# Problem to work on
Copy every line that contains the string "React" from the entries below.

Collected data
----------------------------------------

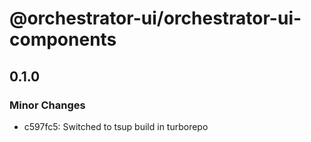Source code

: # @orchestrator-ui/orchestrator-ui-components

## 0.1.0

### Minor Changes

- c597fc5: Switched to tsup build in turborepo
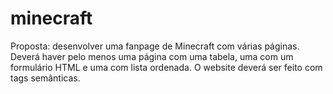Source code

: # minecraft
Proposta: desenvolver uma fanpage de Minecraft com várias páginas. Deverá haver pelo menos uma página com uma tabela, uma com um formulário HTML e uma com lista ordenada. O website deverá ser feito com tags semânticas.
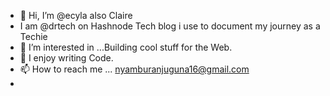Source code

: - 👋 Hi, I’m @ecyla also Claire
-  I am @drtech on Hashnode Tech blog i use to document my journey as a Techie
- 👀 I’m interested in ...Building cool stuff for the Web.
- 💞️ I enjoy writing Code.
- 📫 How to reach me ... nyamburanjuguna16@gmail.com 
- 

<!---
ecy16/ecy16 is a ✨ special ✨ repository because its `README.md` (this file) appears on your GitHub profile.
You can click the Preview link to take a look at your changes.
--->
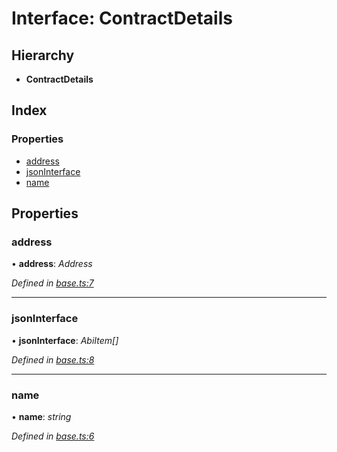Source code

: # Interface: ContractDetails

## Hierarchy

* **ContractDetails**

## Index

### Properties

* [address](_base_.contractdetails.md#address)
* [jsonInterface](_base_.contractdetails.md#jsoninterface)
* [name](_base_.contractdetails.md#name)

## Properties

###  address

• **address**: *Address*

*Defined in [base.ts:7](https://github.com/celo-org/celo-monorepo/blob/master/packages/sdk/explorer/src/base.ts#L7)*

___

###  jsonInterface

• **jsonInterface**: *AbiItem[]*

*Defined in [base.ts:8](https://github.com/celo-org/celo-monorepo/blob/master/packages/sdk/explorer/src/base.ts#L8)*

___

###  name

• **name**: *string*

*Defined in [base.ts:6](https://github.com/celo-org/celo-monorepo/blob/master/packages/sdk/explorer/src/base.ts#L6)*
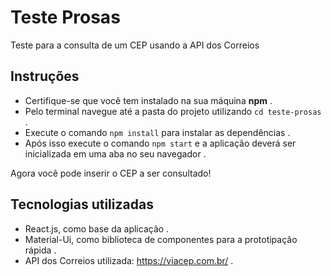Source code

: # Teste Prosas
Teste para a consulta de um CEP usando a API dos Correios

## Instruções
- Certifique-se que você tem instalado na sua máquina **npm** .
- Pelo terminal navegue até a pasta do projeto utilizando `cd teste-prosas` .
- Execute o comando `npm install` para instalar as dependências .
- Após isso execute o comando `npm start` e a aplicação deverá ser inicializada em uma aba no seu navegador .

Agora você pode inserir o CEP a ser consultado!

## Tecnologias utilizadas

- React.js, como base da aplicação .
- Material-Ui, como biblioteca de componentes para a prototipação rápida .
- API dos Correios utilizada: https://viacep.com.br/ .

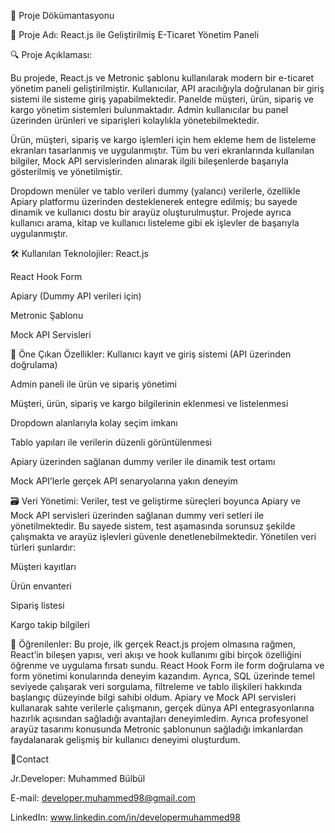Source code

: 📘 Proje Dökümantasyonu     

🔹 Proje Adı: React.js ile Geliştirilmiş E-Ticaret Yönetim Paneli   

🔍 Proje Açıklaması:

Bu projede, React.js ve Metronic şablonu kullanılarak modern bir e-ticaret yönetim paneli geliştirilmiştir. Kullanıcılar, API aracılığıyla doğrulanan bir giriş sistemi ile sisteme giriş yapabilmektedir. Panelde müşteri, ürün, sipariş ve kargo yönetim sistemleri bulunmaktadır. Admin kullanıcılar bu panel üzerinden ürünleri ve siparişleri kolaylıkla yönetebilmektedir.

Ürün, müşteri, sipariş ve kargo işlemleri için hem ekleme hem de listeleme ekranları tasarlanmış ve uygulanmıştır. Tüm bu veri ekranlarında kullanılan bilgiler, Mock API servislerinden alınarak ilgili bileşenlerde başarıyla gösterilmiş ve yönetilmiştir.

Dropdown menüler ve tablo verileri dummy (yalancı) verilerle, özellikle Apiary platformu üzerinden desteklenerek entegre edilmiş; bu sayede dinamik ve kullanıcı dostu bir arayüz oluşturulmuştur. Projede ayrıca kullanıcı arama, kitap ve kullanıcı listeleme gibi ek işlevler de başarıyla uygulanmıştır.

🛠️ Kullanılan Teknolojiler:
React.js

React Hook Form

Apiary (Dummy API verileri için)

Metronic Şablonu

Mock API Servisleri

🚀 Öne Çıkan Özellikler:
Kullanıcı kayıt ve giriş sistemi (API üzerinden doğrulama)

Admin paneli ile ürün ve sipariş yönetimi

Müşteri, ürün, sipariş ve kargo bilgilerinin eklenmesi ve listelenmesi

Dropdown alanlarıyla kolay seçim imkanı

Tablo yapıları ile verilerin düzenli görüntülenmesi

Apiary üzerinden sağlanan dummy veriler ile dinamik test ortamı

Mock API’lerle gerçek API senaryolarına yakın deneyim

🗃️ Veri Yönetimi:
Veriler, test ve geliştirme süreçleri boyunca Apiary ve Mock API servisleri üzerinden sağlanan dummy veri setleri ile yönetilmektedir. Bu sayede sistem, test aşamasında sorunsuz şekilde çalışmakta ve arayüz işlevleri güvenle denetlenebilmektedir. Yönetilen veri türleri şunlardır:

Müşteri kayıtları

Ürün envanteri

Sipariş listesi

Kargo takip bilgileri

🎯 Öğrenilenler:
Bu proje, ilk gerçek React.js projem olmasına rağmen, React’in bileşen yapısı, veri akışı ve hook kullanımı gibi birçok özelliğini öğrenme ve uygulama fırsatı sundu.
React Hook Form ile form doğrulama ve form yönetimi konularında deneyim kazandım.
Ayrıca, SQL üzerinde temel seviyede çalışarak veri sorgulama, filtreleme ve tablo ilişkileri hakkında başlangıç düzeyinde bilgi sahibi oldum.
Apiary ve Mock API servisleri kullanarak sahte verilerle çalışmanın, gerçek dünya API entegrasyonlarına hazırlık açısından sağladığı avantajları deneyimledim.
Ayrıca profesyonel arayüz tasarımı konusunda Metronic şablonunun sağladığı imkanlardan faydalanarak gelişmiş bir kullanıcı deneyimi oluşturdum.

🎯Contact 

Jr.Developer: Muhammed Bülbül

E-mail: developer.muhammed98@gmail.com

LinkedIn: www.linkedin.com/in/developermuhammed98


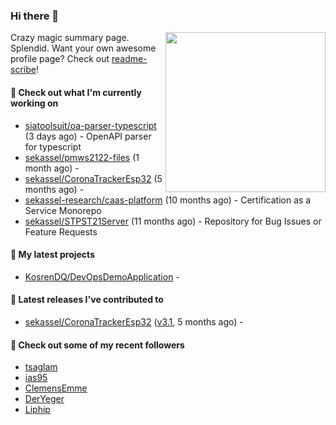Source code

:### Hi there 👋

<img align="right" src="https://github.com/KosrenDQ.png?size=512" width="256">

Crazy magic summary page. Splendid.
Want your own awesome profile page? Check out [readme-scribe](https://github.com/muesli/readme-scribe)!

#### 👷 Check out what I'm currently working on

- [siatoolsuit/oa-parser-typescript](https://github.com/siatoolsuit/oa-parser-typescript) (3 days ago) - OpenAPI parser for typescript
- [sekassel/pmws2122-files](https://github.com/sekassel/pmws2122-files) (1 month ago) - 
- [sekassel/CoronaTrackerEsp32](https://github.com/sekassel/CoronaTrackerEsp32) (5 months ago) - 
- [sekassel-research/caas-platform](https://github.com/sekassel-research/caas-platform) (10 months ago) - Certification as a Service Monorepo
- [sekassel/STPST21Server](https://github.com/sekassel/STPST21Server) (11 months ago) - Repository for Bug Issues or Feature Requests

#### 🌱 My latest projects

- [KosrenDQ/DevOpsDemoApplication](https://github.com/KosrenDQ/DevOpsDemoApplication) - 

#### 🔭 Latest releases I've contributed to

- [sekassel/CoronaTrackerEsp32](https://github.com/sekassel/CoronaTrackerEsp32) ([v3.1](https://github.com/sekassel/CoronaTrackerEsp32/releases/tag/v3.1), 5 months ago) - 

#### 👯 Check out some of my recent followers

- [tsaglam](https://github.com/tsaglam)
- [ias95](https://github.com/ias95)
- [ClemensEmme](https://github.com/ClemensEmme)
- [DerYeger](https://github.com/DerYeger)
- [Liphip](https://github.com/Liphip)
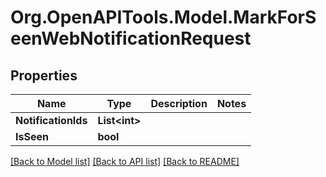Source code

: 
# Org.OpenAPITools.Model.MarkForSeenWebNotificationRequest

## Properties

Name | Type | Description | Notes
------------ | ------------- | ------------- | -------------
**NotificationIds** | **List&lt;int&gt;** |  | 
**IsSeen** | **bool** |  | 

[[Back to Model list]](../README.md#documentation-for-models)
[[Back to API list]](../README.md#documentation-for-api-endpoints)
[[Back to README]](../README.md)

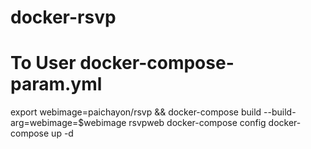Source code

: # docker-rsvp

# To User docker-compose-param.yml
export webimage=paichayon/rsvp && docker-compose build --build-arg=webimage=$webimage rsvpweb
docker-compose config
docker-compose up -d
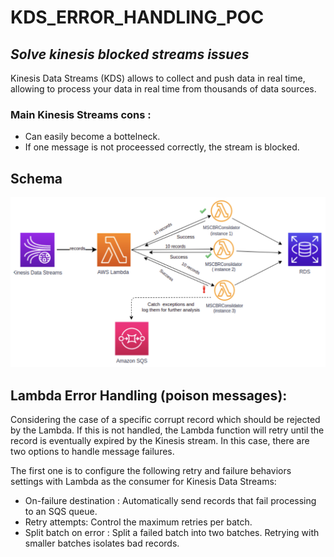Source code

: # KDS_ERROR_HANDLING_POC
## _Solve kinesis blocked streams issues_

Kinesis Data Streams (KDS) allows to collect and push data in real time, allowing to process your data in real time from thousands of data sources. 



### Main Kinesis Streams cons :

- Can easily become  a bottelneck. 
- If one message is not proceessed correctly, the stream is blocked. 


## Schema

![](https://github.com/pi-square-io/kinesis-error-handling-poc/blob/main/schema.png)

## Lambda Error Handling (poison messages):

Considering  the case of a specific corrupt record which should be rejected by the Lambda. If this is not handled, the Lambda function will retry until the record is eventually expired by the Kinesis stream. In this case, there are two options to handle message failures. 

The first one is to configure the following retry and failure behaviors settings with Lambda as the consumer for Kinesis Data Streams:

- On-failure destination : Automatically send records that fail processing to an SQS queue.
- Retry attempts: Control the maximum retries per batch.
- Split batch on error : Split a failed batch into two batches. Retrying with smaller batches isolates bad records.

----------------------------------------

# Response below
- React.js, como base da aplicação .
🔹 Proje Adı: React.js ile Geliştirilmiş E-Ticaret Yönetim Paneli   
Bu projede, React.js ve Metronic şablonu kullanılarak modern bir e-ticaret yönetim paneli geliştirilmiştir. Kullanıcılar, API aracılığıyla doğrulanan bir giriş sistemi ile sisteme giriş yapabilmektedir. Panelde müşteri, ürün, sipariş ve kargo yönetim sistemleri bulunmaktadır. Admin kullanıcılar bu panel üzerinden ürünleri ve siparişleri kolaylıkla yönetebilmektedir.
React.js
React Hook Form
Bu proje, ilk gerçek React.js projem olmasına rağmen, React’in bileşen yapısı, veri akışı ve hook kullanımı gibi birçok özelliğini öğrenme ve uygulama fırsatı sundu.
React Hook Form ile form doğrulama ve form yönetimi konularında deneyim kazandım.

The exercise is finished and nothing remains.